- _Task to carry out_:
From the data that follows, print exactly the lines starting at the one containing "- Can open and" and ending at the one containing "# Installation"; include both of them and nothing more.

- _Extracted data_:

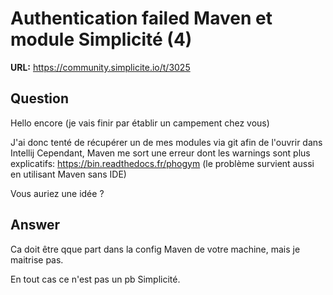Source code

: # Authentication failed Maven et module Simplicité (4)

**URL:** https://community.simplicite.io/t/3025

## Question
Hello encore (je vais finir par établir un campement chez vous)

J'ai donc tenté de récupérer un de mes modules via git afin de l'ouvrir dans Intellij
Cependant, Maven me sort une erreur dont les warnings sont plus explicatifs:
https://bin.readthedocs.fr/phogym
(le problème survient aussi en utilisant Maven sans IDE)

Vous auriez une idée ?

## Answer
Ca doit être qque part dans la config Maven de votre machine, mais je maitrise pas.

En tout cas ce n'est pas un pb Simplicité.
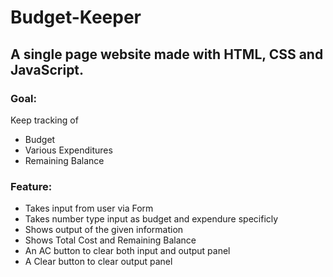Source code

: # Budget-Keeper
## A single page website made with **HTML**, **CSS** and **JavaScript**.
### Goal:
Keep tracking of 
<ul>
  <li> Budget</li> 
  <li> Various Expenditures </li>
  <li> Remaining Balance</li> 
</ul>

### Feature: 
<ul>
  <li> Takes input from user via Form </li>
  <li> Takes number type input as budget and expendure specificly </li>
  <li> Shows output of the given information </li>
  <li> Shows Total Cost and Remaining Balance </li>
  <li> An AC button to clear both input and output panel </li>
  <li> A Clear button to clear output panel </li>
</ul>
==
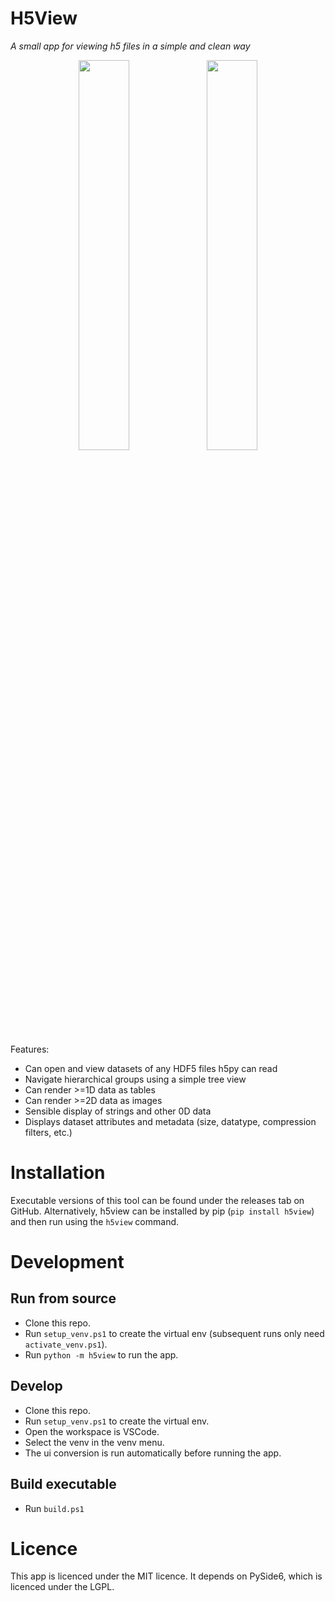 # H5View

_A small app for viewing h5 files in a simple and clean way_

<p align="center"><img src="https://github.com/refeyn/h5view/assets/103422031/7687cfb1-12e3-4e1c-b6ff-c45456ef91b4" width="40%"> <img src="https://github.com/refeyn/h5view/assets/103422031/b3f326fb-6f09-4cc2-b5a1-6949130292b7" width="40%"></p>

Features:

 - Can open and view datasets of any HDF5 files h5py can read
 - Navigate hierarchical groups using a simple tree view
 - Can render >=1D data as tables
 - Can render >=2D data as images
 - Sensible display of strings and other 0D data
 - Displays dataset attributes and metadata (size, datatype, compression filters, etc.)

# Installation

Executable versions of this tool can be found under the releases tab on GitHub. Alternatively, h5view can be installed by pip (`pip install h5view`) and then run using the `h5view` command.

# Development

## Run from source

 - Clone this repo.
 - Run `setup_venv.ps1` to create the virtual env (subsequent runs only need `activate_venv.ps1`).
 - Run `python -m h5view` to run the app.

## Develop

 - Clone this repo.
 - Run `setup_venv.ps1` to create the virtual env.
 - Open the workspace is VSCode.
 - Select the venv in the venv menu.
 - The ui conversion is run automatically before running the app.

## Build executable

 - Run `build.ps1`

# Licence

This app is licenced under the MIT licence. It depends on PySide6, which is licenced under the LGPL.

- _Exercise response_:
 - Can open and view datasets of any HDF5 files h5py can read
 - Navigate hierarchical groups using a simple tree view
 - Can render >=1D data as tables
 - Can render >=2D data as images
 - Sensible display of strings and other 0D data
 - Displays dataset attributes and metadata (size, datatype, compression filters, etc.)

# Installation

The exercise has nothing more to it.